(Items from a data source)
------------------------------
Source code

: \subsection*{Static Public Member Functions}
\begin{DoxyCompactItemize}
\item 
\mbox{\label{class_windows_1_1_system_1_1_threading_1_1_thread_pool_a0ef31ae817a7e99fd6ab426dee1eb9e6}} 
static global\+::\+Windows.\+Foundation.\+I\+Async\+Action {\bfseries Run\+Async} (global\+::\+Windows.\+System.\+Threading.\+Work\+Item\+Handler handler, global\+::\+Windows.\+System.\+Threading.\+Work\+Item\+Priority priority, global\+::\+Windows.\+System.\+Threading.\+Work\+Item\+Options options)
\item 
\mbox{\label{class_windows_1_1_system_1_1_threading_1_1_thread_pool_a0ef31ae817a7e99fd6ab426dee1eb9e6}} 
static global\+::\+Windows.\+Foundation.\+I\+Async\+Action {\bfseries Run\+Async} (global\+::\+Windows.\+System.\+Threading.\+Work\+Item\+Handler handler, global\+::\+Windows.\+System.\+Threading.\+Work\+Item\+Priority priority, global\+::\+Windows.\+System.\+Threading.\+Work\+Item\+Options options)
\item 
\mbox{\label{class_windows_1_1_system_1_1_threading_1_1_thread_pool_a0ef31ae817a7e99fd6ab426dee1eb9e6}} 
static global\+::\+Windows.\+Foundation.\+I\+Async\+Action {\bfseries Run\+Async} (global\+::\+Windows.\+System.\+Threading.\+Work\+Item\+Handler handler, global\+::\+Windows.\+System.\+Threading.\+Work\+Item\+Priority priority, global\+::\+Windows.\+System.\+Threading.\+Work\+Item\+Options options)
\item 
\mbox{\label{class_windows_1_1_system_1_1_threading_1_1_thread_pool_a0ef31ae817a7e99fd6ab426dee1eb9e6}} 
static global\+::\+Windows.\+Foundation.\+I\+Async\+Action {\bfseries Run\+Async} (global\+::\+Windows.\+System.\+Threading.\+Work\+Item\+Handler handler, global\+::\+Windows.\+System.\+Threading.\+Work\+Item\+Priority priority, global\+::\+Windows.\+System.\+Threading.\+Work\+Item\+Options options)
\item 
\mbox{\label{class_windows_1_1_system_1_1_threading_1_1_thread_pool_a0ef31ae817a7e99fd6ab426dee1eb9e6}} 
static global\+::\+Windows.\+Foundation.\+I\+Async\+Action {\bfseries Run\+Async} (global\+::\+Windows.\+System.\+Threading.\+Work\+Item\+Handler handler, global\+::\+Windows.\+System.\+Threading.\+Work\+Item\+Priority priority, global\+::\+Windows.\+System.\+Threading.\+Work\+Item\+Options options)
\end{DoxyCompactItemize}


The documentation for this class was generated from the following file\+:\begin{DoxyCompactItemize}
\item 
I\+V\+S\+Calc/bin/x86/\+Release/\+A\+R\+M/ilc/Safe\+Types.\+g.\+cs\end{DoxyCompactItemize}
------------------------------
Your objective - Return only the lines above that run from the opening line through the line containing "The documentation for", exactly as written.

Exercise output -
Source code

: \subsection*{Static Public Member Functions}
\begin{DoxyCompactItemize}
\item 
\mbox{\label{class_windows_1_1_system_1_1_threading_1_1_thread_pool_a0ef31ae817a7e99fd6ab426dee1eb9e6}} 
static global\+::\+Windows.\+Foundation.\+I\+Async\+Action {\bfseries Run\+Async} (global\+::\+Windows.\+System.\+Threading.\+Work\+Item\+Handler handler, global\+::\+Windows.\+System.\+Threading.\+Work\+Item\+Priority priority, global\+::\+Windows.\+System.\+Threading.\+Work\+Item\+Options options)
\item 
\mbox{\label{class_windows_1_1_system_1_1_threading_1_1_thread_pool_a0ef31ae817a7e99fd6ab426dee1eb9e6}} 
static global\+::\+Windows.\+Foundation.\+I\+Async\+Action {\bfseries Run\+Async} (global\+::\+Windows.\+System.\+Threading.\+Work\+Item\+Handler handler, global\+::\+Windows.\+System.\+Threading.\+Work\+Item\+Priority priority, global\+::\+Windows.\+System.\+Threading.\+Work\+Item\+Options options)
\item 
\mbox{\label{class_windows_1_1_system_1_1_threading_1_1_thread_pool_a0ef31ae817a7e99fd6ab426dee1eb9e6}} 
static global\+::\+Windows.\+Foundation.\+I\+Async\+Action {\bfseries Run\+Async} (global\+::\+Windows.\+System.\+Threading.\+Work\+Item\+Handler handler, global\+::\+Windows.\+System.\+Threading.\+Work\+Item\+Priority priority, global\+::\+Windows.\+System.\+Threading.\+Work\+Item\+Options options)
\item 
\mbox{\label{class_windows_1_1_system_1_1_threading_1_1_thread_pool_a0ef31ae817a7e99fd6ab426dee1eb9e6}} 
static global\+::\+Windows.\+Foundation.\+I\+Async\+Action {\bfseries Run\+Async} (global\+::\+Windows.\+System.\+Threading.\+Work\+Item\+Handler handler, global\+::\+Windows.\+System.\+Threading.\+Work\+Item\+Priority priority, global\+::\+Windows.\+System.\+Threading.\+Work\+Item\+Options options)
\item 
\mbox{\label{class_windows_1_1_system_1_1_threading_1_1_thread_pool_a0ef31ae817a7e99fd6ab426dee1eb9e6}} 
static global\+::\+Windows.\+Foundation.\+I\+Async\+Action {\bfseries Run\+Async} (global\+::\+Windows.\+System.\+Threading.\+Work\+Item\+Handler handler, global\+::\+Windows.\+System.\+Threading.\+Work\+Item\+Priority priority, global\+::\+Windows.\+System.\+Threading.\+Work\+Item\+Options options)
\end{DoxyCompactItemize}


The documentation for this class was generated from the following file\+:\begin{DoxyCompactItemize}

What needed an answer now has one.